Note: For any layer \(l\) (\(l=1,2,...,L\)), we call the backpropagation error (\(\delta_l\)) in that layer as the partial derivative of the cost function \(J(W, b)\) with respect to weighted sum of that layer \(z_l\). That is:

\[ \delta_l = \frac{\partial J(W, b)}{\partial z_l} \]

Output layer Backpropagation Error \((\delta_L)\)

For the output layer (\(l=L\)), we know from forward propagation (link to previous chapter) that

\[ z_L = a_{L-1}W_L + b_L^T \]
\[ a_L = f_L(z_L) \]

and the cost function \(J(W,b)\) is written using \(a_L\) and \(y\). So, using the chain rule,

\[ \delta_L = \frac{\partial J(W, b)}{\partial z_L} = \frac{\partial J(W, b)}{\partial a_L} \odot \frac{\partial a_L}{\partial z_L} \]
\[\boxed{\therefore \delta_L = \frac{\partial J(W, b)}{\partial a_L} \odot f'_L(z_L)}\]

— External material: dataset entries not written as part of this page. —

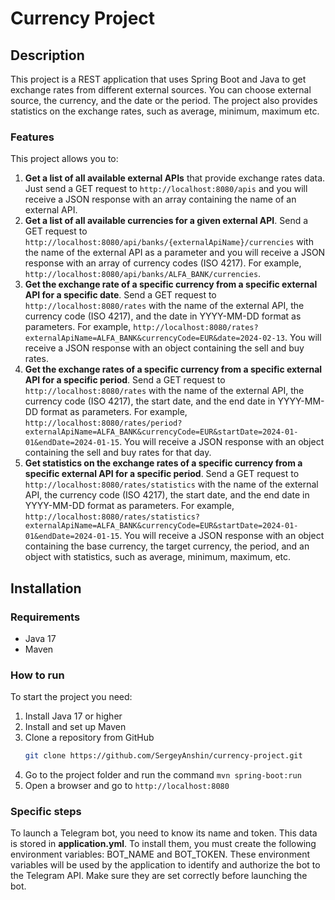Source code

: # Currency Project

## Description

This project is a REST application that uses Spring Boot and Java to get exchange rates from different external sources.
You can choose external source, the currency, and the date or the period. 
The project also provides statistics on the exchange rates, such as average, minimum, maximum etc.

### Features

This project allows you to:

1. **Get a list of all available external APIs** that provide exchange rates data.
   Just send a GET request to `http://localhost:8080/apis` and you will receive a JSON response with an array containing the name of an external API.
2. **Get a list of all available currencies for a given external API**.
   Send a GET request to `http://localhost:8080/api/banks/{externalApiName}/currencies` with the name of the external API as a parameter and you will receive a JSON response with an array of currency codes (ISO 4217).
   For example, `http://localhost:8080/api/banks/ALFA_BANK/currencies`.
3. **Get the exchange rate of a specific currency from a specific external API for a specific date**.
   Send a GET request to `http://localhost:8080/rates` with the name of the external API, the currency code (ISO 4217), and the date in YYYY-MM-DD format as parameters.
   For example, `http://localhost:8080/rates?externalApiName=ALFA_BANK&currencyCode=EUR&date=2024-02-13`.
   You will receive a JSON response with an object containing the sell and buy rates.
4. **Get the exchange rates of a specific currency from a specific external API for a specific period**.
   Send a GET request to `http://localhost:8080/rates` with the name of the external API, the currency code (ISO 4217), the start date, and the end date in YYYY-MM-DD format as parameters.
   For example, `http://localhost:8080/rates/period?externalApiName=ALFA_BANK&currencyCode=EUR&startDate=2024-01-01&endDate=2024-01-15`.
   You will receive a JSON response with an object containing the sell and buy rates for that day.
5. **Get statistics on the exchange rates of a specific currency from a specific external API for a specific period**.
   Send a GET request to `http://localhost:8080/rates/statistics` with the name of the external API, the currency code (ISO 4217), the start date, and the end date in YYYY-MM-DD format as parameters.
   For example, `http://localhost:8080/rates/statistics?externalApiName=ALFA_BANK&currencyCode=EUR&startDate=2024-01-01&endDate=2024-01-15`.
   You will receive a JSON response with an object containing the base currency, the target currency, the period, and an object with statistics, such as average, minimum, maximum, etc.

## Installation

### Requirements

- Java 17
- Maven

### How to run

To start the project you need:

1. Install Java 17 or higher 
2. Install and set up Maven
3. Clone a repository from GitHub
   ```bash
   git clone https://github.com/SergeyAnshin/currency-project.git
   ```
4. Go to the project folder and run the command `mvn spring-boot:run`
5. Open a browser and go to `http://localhost:8080`

### Specific steps

To launch a Telegram bot, you need to know its name and token. This data is stored in **application.yml**. To install them, you must create the following environment variables: BOT_NAME and BOT_TOKEN. These environment variables will be used by the application to identify and authorize the bot to the Telegram API. Make sure they are set correctly before launching the bot.

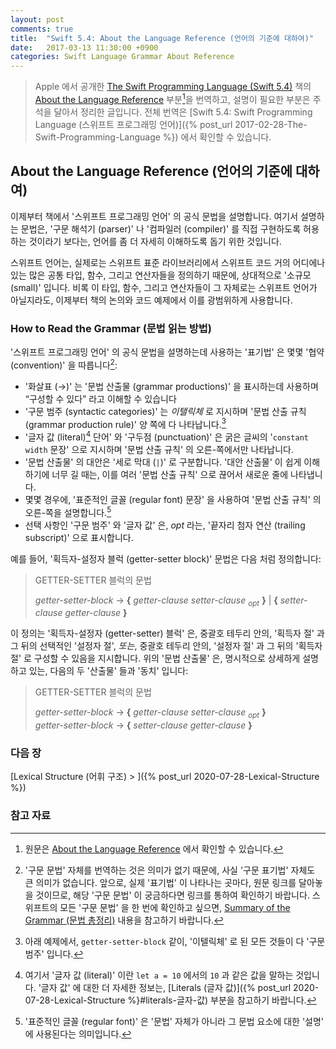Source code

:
 ```yaml
---
layout: post
comments: true
title:  "Swift 5.4: About the Language Reference (언어의 기준에 대하여)"
date:   2017-03-13 11:30:00 +0900
categories: Swift Language Grammar About Reference
---
```


> Apple 에서 공개한 [The Swift Programming Language (Swift 5.4)](https://docs.swift.org/swift-book/) 책의 [About the Language Reference](https://docs.swift.org/swift-book/ReferenceManual/AboutTheLanguageReference.html#) 부분[^Language-Reference]을 번역하고, 설명이 필요한 부분은 주석을 달아서 정리한 글입니다. 전체 번역은 [Swift 5.4: Swift Programming Language (스위프트 프로그래밍 언어)]({% post_url 2017-02-28-The-Swift-Programming-Language %}) 에서 확인할 수 있습니다.

## About the Language Reference (언어의 기준에 대하여)

이제부터 책에서 '스위프트 프로그래밍 언어' 의 공식 문법을 설명합니다. 여기서 설명하는 문법은, '구문 해석기 (parser)' 나 '컴파일러 (compiler)' 를 직접 구현하도록 허용하는 것이라기 보다는, 언어를 좀 더 자세히 이해하도록 돕기 위한 것입니다.

스위프트 언어는, 실제로는 스위프트 표준 라이브러리에서 스위프트 코드 거의 어디에나 있는 많은 공통 타입, 함수, 그리고 연산자들을 정의하기 때문에, 상대적으로 '소규모 (small)' 입니다. 비록 이 타입, 함수, 그리고 연산자들이 그 자체로는 스위프트 언어가 아닐지라도, 이제부터 책의 논의와 코드 예제에서 이를 광범위하게 사용합니다.

### How to Read the Grammar (문법 읽는 방법)

'스위프트 프로그래밍 언어' 의 공식 문법을 설명하는데 사용하는 '표기법' 은 몇몇 '협약 (convention)' 을 따릅니다[^notation]:

* '화살표 (→)' 는 '문법 산출물 (grammar productions)' 을 표시하는데 사용하며 “구성할 수 있다” 라고 이해할 수 있습니다
* '구문 범주 (syntactic categories)' 는 _이탤릭체_ 로 지시하며 '문법 산출 규칙 (grammar production rule)' 양 쪽에 다 나타납니다.[^syntactic-categories]
* '글자 값 (literal)[^literal] 단어' 와 '구두점 (punctuation)' 은 굵은 글씨의 '`constant width` 문장' 으로 지시하며 '문법 산출 규칙' 의 오른-쪽에서만 나타납니다.
* '문법 산출물' 의 대안은 '세로 막대 (`|`)' 로 구분합니다. '대안 산출물' 이 쉽게 이해하기에 너무 길 때는, 이를 여러 '문법 산출 규칙' 으로 끊어서 새로운 줄에 나타냅니다.
* 몇몇 경우에, '표준적인 글꼴 (regular font) 문장' 을 사용하여 '문법 산출 규칙' 의 오른-쪽을 설명합니다.[^regular-font]
* 선택 사항인 '구문 범주' 와 '글자 값' 은, _opt_ 라는, '끝자리 첨자 연산 (trailing subscript)' 으로 표시합니다.

예를 들어, '획득자-설정자 블럭 (getter-setter block)' 문법은 다음 처럼 정의합니다:

> GETTER-SETTER 블럭의 문법
>
> _getter-setter-block_ → **{**­ _getter-clause ­setter-clause <sub>­opt­</sub>­­_ **}**­ \| **{** _­setter-clause ­getter-clause_ **}**­

이 정의는 '획득자-설정자 (getter-setter) 블럭' 은, 중괄호 테두리 안의, '획득자 절' 과 그 뒤의 선택적인 '설정자 절', _또는_, 중괄호 테두리 안의, '설정자 절' 과 그 뒤의 '획득자 절' 로 구성할 수 있음을 지시합니다. 위의 '문법 산출물' 은, 명시적으로 상세하게 설명하고 있는, 다음의 두 '산출물' 들과 '동치' 입니다:

> GETTER-SETTER 블럭의 문법
>
> _getter-setter-block_ → **{**­ ­_getter-clause setter-clause <sub>­opt­</sub>_­ **}**­  
> _getter-setter-block_ → **{**­ _setter-clause ­getter-clause_ **}**­

### 다음 장

[Lexical Structure (어휘 구조) > ]({% post_url 2020-07-28-Lexical-Structure %})

### 참고 자료

[^Language-Reference]: 원문은 [About the Language Reference](https://docs.swift.org/swift-book/ReferenceManual/AboutTheLanguageReference.html#) 에서 확인할 수 있습니다.

[^notation]: '구문 문법' 자체를 번역하는 것은 의미가 없기 때문에, 사실 '구문 표기법' 자체도 큰 의미가 없습니다. 앞으로, 실제 '표기법' 이 나타나는 곳마다, 원문 링크를 달아놓을 것이므로, 해당 '구문 문법' 이 궁금하다면 링크를 통하여 확인하기 바랍니다. 스위프트의 모든 '구문 문법' 을 한 번에 확인하고 싶으면, [Summary of the Grammar (문법 총정리)](https://docs.swift.org/swift-book/ReferenceManual/zzSummaryOfTheGrammar.html#) 내용을 참고하기 바랍니다. 

[^syntactic-categories]: 아래 예제에서, `getter-setter-block` 같이, '이텔릭체' 로 된 모든 것들이 다 '구문 범주' 입니다.

[^literal]: 여기서 '글자 값 (literal)' 이란 `let a = 10` 에서의 `10` 과 같은 값을 말하는 것입니다. '글자 값' 에 대한 더 자세한 정보는, [Literals (글자 값)]({% post_url 2020-07-28-Lexical-Structure %}#literals-글자-값) 부분을 참고하기 바랍니다. 

[^regular-font]: '표준적인 글꼴 (regular font)' 은 '문법' 자체가 아니라 그 문법 요소에 대한 '설명' 에 사용된다는 의미입니다.
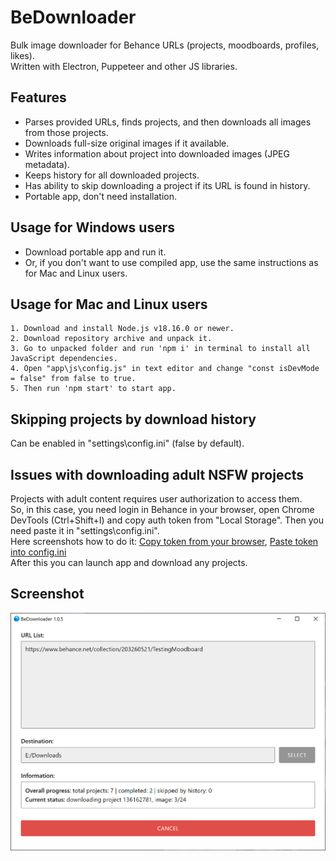 BeDownloader
==========================
Bulk image downloader for Behance URLs (projects, moodboards, profiles, likes).  
Written with Electron, Puppeteer and other JS libraries.

## Features
- Parses provided URLs, finds projects, and then downloads all images from those projects.
- Downloads full-size original images if it available.
- Writes information about project into downloaded images (JPEG metadata).
- Keeps history for all downloaded projects.
- Has ability to skip downloading a project if its URL is found in history.
- Portable app, don't need installation.

## Usage for Windows users
- Download portable app and run it.  
- Or, if you don't want to use compiled app, use the same instructions as for Mac and Linux users.

## Usage for Mac and Linux users
```
1. Download and install Node.js v18.16.0 or newer.
2. Download repository archive and unpack it.
3. Go to unpacked folder and run 'npm i' in terminal to install all JavaScript dependencies.
4. Open "app\js\config.js" in text editor and change "const isDevMode = false" from false to true.
5. Then run 'npm start' to start app.
```

## Skipping projects by download history
Can be enabled in "settings\config.ini" (false by default).

## Issues with downloading adult NSFW projects
Projects with adult content requires user authorization to access them.  
So, in this case, you need login in Behance in your browser, open Chrome DevTools (Ctrl+Shift+I)
and copy auth token from "Local Storage".
Then you need paste it in "settings\config.ini".  
Here screenshots how to do it:
[Copy token from your browser](screenshots/token_from_chrome.png),
[Paste token into config.ini](screenshots/token_in_config.png)  
After this you can launch app and download any projects.

## Screenshot
![screenshot](screenshots/launched.png)
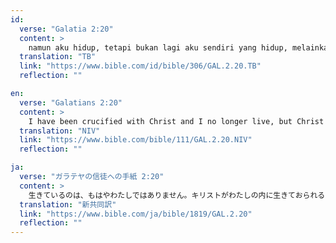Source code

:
```yaml
---
id:
  verse: "Galatia 2:20"
  content: >
    namun aku hidup, tetapi bukan lagi aku sendiri yang hidup, melainkan Kristus yang hidup di dalam aku. Dan hidupku yang kuhidupi sekarang di dalam daging, adalah hidup oleh iman dalam Anak Allah yang telah mengasihi aku dan menyerahkan diri-Nya untuk aku.
  translation: "TB"
  link: "https://www.bible.com/id/bible/306/GAL.2.20.TB"
  reflection: ""

en:
  verse: "Galatians 2:20"
  content: >
    I have been crucified with Christ and I no longer live, but Christ lives in me. The life I now live in the body, I live by faith in the Son of God, who loved me and gave himself for me.
  translation: "NIV"
  link: "https://www.bible.com/bible/111/GAL.2.20.NIV"
  reflection: ""

ja:
  verse: "ガラテヤの信徒への手紙 2:20"
  content: >
    生きているのは、もはやわたしではありません。キリストがわたしの内に生きておられるのです。わたしが今、肉において生きているのは、わたしを愛し、わたしのために身を献げられた神の子に対する信仰によるものです。
  translation: "新共同訳"
  link: "https://www.bible.com/ja/bible/1819/GAL.2.20"
  reflection: ""
---
```

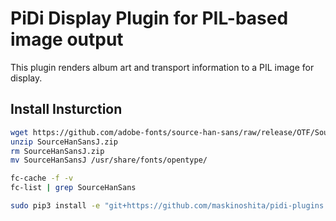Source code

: # PiDi Display Plugin for PIL-based image output

This plugin renders album art and transport information to a PIL image for display.

## Install Insturction

```bash
wget https://github.com/adobe-fonts/source-han-sans/raw/release/OTF/SourceHanSansJ.zip
unzip SourceHanSansJ.zip
rm SourceHanSansJ.zip
mv SourceHanSansJ /usr/share/fonts/opentype/

fc-cache -f -v
fc-list | grep SourceHanSans

sudo pip3 install -e "git+https://github.com/maskinoshita/pidi-plugins.git#egg=pidi-plugins&subdirectory=pidi-display-pil"
```
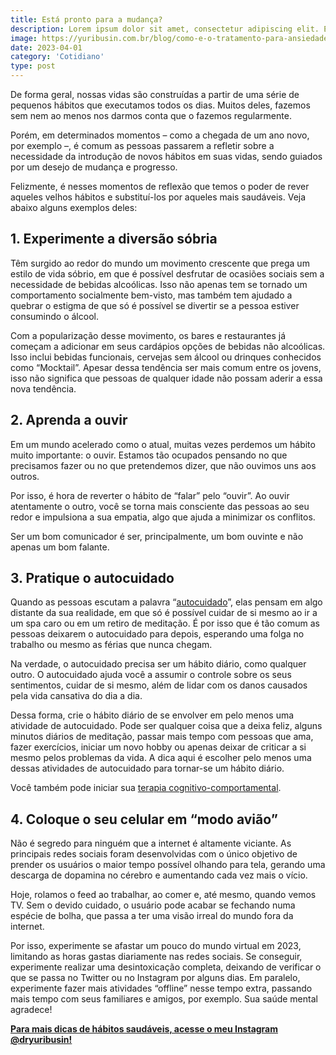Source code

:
 ```yaml
---
title: Está pronto para a mudança?
description: Lorem ipsum dolor sit amet, consectetur adipiscing elit. Etiam eu turpis molestie, dictum est.
image: https://yuribusin.com.br/blog/como-e-o-tratamento-para-ansiedade-na-terapia-cognitivo-comportamental.jpg
date: 2023-04-01
category: 'Cotidiano'
type: post
---
```


De forma geral, nossas vidas são construídas a partir de uma série de pequenos hábitos que executamos todos os dias. Muitos deles, fazemos sem nem ao menos nos darmos conta que o fazemos regularmente.

Porém, em determinados momentos – como a chegada de um ano novo, por exemplo –, é comum as pessoas passarem a refletir sobre a necessidade da introdução de novos hábitos em suas vidas, sendo guiados por um desejo de mudança e progresso.

Felizmente, é nesses momentos de reflexão que temos o poder de rever aqueles velhos hábitos e substituí-los por aqueles mais saudáveis. Veja abaixo alguns exemplos deles:

## 1. Experimente a diversão sóbria

Têm surgido ao redor do mundo um movimento crescente que prega um estilo de vida sóbrio, em que é possível desfrutar de ocasiões sociais sem a necessidade de bebidas alcoólicas. Isso não apenas tem se tornado um comportamento socialmente bem-visto, mas também tem ajudado a quebrar o estigma de que só é possível se divertir se a pessoa estiver consumindo o álcool.

Com a popularização desse movimento, os bares e restaurantes já começam a adicionar em seus cardápios opções de bebidas não alcoólicas. Isso inclui bebidas funcionais, cervejas sem álcool ou drinques conhecidos como “Mocktail”. Apesar dessa tendência ser mais comum entre os jovens, isso não significa que pessoas de qualquer idade não possam aderir a essa nova tendência.

## 2. Aprenda a ouvir

Em um mundo acelerado como o atual, muitas vezes perdemos um hábito muito importante: o ouvir. Estamos tão ocupados pensando no que precisamos fazer ou no que pretendemos dizer, que não ouvimos uns aos outros.

Por isso, é hora de reverter o hábito de “falar” pelo “ouvir”. Ao ouvir atentamente o outro, você se torna mais consciente das pessoas ao seu redor e impulsiona a sua empatia, algo que ajuda a minimizar os conflitos.

Ser um bom comunicador é ser, principalmente, um bom ouvinte e não apenas um bom falante.

## 3. Pratique o autocuidado

Quando as pessoas escutam a palavra “[autocuidado](https://yuribusin.com.br/5-formas-praticas-de-promover-o-autocuidado/)”, elas pensam em algo distante da sua realidade, em que só é possível cuidar de si mesmo ao ir a um spa caro ou em um retiro de meditação. É por isso que é tão comum as pessoas deixarem o autocuidado para depois, esperando uma folga no trabalho ou mesmo as férias que nunca chegam.

Na verdade, o autocuidado precisa ser um hábito diário, como qualquer outro. O autocuidado ajuda você a assumir o controle sobre os seus sentimentos, cuidar de si mesmo, além de lidar com os danos causados pela vida cansativa do dia a dia.

Dessa forma, crie o hábito diário de se envolver em pelo menos uma atividade de autocuidado. Pode ser qualquer coisa que a deixa feliz, alguns minutos diários de meditação, passar mais tempo com pessoas que ama, fazer exercícios, iniciar um novo hobby ou apenas deixar de criticar a si mesmo pelos problemas da vida. A dica aqui é escolher pelo menos uma dessas atividades de autocuidado para tornar-se um hábito diário.

Você também pode iniciar sua [terapia cognitivo-comportamental](https://yuribusin.com.br/).

## 4. Coloque o seu celular em “modo avião”

Não é segredo para ninguém que a internet é altamente viciante. As principais redes sociais foram desenvolvidas com o único objetivo de prender os usuários o maior tempo possível olhando para tela, gerando uma descarga de dopamina no cérebro e aumentando cada vez mais o vício.

Hoje, rolamos o feed ao trabalhar, ao comer e, até mesmo, quando vemos TV. Sem o devido cuidado, o usuário pode acabar se fechando numa espécie de bolha, que passa a ter uma visão irreal do mundo fora da internet.

Por isso, experimente se afastar um pouco do mundo virtual em 2023, limitando as horas gastas diariamente nas redes sociais. Se conseguir, experimente realizar uma desintoxicação completa, deixando de verificar o que se passa no Twitter ou no Instagram por alguns dias. Em paralelo, experimente fazer mais atividades “offline” nesse tempo extra, passando mais tempo com seus familiares e amigos, por exemplo. Sua saúde mental agradece!

**[Para mais dicas de hábitos saudáveis, acesse o meu Instagram @dryuribusin!](https://www.instagram.com/dryuribusin/)**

Hidden layer Backpropagation Error \((\delta_l)\)

Now, for the hidden layers (\(l=L-1, L-2,...,1\)), we know from forward propagation (link to previous chapter) that

\[ z_l = a_{l-1}W_l + b_l^T \]
\[ a_l = f_l(z_l) \]

and

\[ z_{l+1} = a_lW_{l+1} + b_{l+1}^T \]

Therefore,

\[ \delta_l = \frac{\partial J(W, b)}{\partial z_l} = \frac{\partial J(W, b)}{\partial a_l} \odot \frac{\partial a_l}{\partial z_l} \]

We have

\[ \frac{\partial J(W, b)}{\partial a_l} = \frac{\partial J(W, b)}{\partial z_{l+1}} \frac{\partial z_{l+1}}{\partial a_l} \]
\[ \therefore \frac{\partial J(W, b)}{\partial a_l} = \delta_{l+1} W_{l+1}^T \]

So,

\[ \boxed{\delta_l = (\delta_{l+1} W_{l+1}^T) \odot f'_l(z_l)} \]

Rate of change of the cost with respect to weights \(W_l\)

Now, the partial derivative of the cost function \(J(W, b)\) with respect to weight of that layer \(W_l\) will be:

\[ \frac{\partial J(W, b)}{\partial W_l} = \frac{\partial J(W, b)}{\partial z_l} \frac{\partial z_l}{\partial W_l} \]
\[ \boxed{\therefore \frac{\partial J(W, b)}{\partial W_l} = a_{l-1}^T \delta_l} \]

Rate of change of the cost with respect to bias \(b_l\)

Finally, the partial derivative of the cost function \(J(W, b)\) with respect to bias of that layer \(b_l\) will be:

\[ \frac{\partial J(W, b)}{\partial b_l} = \frac{\partial J(W, b)}{\partial z_l} \frac{\partial z_l}{\partial b_l} \]
\[ \boxed{\therefore \frac{\partial J(W, b)}{\partial b_l} = \sum \delta_l} \]

Equations summary#

  1. Output layer Backpropagation error (\(\delta_L\))

\[ \delta_L = \frac{\partial J(W, b)}{\partial a_L} \odot f'_L(z_L) \]
  1. Hidden layer Backpropagation error (\(\delta_l\))

\[ \delta_l = (\delta_{l+1} W_{l+1}^T) \odot f'_l(z_l) \]
  1. Rate of change of the cost with respect to weights \(W_l\)

\[ \frac{\partial J(W, b)}{\partial W_l} = a_{l-1}^T \delta_l \]
  1. Rate of change of the cost with respect to bias \(b_l\)

\[ \frac{\partial J(W, b)}{\partial b_l} = \sum \delta_l \]

where \(\sum \delta_l\) is summation over all the samples of \(\delta_l\). Size of \(\delta_l\) is \((m, h_l)\). So, we sum along the column (i.e. sum of column-1 then sum of column-2 and so on) to get a vector of size \((h_l, 1)\) which is same as \(b_l\).

Also, \(Q^T\) denotes the transpose of any matrix \(Q\). That’s it. We now use these gradients to update the parameters weight \(W\) and bias \(b\).